[Opening Exercise data section]

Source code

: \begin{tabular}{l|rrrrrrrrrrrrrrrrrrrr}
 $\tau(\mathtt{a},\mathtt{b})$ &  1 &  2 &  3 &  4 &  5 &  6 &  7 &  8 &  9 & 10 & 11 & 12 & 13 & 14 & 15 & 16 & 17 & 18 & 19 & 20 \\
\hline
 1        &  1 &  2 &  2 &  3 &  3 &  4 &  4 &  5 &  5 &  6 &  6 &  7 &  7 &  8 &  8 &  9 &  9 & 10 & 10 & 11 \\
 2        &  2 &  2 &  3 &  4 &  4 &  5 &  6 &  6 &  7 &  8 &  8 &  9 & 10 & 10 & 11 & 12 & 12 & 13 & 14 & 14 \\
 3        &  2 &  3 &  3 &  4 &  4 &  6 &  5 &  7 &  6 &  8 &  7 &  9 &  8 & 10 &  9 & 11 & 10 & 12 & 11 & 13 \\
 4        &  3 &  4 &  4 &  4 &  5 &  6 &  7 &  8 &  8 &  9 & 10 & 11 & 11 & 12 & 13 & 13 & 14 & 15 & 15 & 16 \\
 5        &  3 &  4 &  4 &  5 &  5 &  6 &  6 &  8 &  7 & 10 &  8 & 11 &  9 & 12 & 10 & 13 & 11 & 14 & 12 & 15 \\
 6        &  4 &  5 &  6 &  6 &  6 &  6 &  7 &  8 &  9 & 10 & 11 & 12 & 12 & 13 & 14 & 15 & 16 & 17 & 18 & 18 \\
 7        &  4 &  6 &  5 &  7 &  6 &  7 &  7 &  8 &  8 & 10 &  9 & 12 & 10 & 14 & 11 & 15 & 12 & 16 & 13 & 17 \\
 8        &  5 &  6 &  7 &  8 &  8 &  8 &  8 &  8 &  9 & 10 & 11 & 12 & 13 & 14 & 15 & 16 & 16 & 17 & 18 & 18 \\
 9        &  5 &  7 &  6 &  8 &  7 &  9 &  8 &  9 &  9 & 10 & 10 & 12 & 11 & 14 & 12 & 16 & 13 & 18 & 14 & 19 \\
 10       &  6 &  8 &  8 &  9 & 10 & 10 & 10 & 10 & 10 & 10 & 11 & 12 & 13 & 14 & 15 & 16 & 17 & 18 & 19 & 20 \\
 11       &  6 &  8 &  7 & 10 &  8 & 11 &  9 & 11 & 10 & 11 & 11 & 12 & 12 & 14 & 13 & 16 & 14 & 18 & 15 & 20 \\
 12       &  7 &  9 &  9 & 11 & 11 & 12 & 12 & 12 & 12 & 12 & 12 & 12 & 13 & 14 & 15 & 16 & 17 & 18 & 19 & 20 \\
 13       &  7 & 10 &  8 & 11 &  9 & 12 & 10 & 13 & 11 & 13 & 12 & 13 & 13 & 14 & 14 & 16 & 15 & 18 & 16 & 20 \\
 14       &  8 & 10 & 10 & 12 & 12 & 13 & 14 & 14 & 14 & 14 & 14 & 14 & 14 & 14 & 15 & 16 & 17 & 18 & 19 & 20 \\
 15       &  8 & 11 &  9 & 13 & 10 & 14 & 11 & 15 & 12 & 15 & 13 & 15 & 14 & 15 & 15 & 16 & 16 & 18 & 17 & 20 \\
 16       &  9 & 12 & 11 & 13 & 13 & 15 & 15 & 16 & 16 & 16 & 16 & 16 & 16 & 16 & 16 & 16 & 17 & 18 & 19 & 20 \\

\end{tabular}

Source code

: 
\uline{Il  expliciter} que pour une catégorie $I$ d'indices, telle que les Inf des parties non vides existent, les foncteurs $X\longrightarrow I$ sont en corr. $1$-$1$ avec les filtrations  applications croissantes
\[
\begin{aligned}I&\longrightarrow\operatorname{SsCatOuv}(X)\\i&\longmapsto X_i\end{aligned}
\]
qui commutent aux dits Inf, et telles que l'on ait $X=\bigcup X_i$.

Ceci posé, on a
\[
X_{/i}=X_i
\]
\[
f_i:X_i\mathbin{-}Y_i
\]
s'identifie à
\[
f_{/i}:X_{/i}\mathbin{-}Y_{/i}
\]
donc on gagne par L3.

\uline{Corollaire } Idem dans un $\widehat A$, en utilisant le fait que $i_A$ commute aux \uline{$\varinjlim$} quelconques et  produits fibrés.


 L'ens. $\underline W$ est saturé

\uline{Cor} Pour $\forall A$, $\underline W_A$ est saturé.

[Closing Exercise data section]

Problem to solve —
Would you print exactly, and only, the lines of the data above from the line with "9 & 10 & 10 & 10" through the line with "18 & 15 & 20 \\", inclusive?

Exercise output —
 10       &  6 &  8 &  8 &  9 & 10 & 10 & 10 & 10 & 10 & 10 & 11 & 12 & 13 & 14 & 15 & 16 & 17 & 18 & 19 & 20 \\
 11       &  6 &  8 &  7 & 10 &  8 & 11 &  9 & 11 & 10 & 11 & 11 & 12 & 12 & 14 & 13 & 16 & 14 & 18 & 15 & 20 \\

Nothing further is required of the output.